While Agelastes thus spoke, the Varangian in some degree recovered his composure, and made answer, though his voice was somewhat tremulous,— "Who thou art, I know not—what thou wouldst with me, I cannot tell—by what means thou hast gathered intelligence of such consequence to me, and of so little to another, I have no conception—But this I know, that by intention or accident, thou hast pronounced a name which agitates my heart to its deepest recesses; yet am I a Christian and Varangian, and neither to my God nor to my adopted prince will I willingly stagger in my faith. What is to be wrought by idols or by false deities, must be a treason to the real divinity. Nor is it less certain that thou hast let glance some arrows, though the rules of thy allegiance strictly forbid it, at the Emperor himself. Henceforward, therefore, I refuse to communicate with thee, be it for weal or woe. I am the Emperor's waged soldier, and although I affect not the nice precisions of respect and obedience, which are exacted in so many various cases, and by so many various rules, yet I am his defence, and my battle-axe is his body-guard."

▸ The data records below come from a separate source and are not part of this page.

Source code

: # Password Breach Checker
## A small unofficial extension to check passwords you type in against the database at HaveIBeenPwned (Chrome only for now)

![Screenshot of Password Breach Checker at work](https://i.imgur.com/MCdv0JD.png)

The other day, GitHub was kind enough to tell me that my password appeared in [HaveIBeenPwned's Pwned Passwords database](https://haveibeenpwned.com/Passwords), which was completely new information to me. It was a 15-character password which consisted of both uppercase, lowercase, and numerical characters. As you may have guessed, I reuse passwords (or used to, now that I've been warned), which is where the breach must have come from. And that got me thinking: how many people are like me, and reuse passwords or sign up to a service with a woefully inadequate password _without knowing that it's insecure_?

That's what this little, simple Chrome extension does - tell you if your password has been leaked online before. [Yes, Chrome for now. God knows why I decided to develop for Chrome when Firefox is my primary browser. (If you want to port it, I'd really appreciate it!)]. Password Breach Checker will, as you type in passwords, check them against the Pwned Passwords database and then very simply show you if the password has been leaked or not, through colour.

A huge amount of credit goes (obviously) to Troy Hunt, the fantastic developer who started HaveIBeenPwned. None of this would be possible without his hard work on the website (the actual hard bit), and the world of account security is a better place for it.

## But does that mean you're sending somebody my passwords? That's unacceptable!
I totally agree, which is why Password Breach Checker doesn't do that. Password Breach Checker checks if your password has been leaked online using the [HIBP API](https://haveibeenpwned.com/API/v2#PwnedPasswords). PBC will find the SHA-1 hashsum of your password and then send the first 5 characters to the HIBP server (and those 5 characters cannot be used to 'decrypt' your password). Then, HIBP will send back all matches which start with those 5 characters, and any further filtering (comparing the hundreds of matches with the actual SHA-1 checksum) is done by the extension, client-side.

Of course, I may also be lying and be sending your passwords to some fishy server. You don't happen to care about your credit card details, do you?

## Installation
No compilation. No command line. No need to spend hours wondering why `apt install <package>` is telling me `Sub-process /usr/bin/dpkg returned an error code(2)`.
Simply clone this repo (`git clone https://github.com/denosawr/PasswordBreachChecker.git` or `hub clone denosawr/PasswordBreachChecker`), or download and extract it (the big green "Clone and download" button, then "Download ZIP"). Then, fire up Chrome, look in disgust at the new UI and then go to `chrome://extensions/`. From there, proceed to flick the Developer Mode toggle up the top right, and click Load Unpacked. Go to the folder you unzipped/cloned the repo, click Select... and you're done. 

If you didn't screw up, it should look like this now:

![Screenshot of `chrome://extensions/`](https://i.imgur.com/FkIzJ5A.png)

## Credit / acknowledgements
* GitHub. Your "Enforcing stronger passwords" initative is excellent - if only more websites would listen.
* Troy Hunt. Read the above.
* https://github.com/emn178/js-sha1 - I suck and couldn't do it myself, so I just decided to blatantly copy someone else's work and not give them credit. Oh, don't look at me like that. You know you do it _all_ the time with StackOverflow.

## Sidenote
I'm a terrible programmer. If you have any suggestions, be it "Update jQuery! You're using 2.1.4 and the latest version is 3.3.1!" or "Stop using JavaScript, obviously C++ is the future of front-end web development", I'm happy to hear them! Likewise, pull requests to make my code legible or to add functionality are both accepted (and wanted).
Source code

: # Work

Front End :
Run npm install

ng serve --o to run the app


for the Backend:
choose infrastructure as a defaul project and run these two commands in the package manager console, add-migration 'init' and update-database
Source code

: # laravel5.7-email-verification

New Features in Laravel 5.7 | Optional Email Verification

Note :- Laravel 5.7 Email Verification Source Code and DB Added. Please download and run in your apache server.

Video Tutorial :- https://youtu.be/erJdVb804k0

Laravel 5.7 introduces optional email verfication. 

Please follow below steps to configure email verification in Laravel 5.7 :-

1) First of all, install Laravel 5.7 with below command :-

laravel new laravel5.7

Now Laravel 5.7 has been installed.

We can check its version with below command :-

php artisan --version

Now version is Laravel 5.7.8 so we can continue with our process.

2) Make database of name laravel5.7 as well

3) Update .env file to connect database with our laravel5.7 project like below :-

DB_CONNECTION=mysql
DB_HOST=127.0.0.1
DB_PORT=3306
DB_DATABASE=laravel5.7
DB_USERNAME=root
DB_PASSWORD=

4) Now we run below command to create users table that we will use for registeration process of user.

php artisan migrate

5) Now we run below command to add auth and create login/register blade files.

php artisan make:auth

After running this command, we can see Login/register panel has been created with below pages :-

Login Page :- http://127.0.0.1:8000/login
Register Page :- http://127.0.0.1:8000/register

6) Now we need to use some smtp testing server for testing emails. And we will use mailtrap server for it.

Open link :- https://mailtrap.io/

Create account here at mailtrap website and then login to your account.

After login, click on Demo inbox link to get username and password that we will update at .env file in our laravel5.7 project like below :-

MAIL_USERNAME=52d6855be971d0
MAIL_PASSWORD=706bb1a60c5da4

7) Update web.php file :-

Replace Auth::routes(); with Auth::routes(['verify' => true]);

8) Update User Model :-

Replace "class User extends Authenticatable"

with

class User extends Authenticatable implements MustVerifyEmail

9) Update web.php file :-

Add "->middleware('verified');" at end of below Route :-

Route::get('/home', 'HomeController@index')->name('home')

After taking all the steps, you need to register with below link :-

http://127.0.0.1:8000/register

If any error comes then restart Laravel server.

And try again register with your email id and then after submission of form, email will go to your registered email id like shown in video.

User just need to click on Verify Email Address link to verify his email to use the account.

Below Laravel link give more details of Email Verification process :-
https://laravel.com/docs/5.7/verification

"No one doubts it," said the philosopher. "But art not thou also bound to a nearer dependence upon' the great Acolyte, Achilles Tatius?"

"No. He is my general, according to the rules of our service," answered the Varangian; "to me he has always shown himself a kind and good- natured man, and, his dues of rank apart, I may say has deported himself as a friend rather than a commander. He is, however, my master's servant as well as I am; nor do I hold the difference of great amount, which the word of a man can give or take away at pleasure."

"It is nobly spoken," said Agelastes; "and you yourself are surely entitled to stand erect before one whom you supersede in courage and in the art of war."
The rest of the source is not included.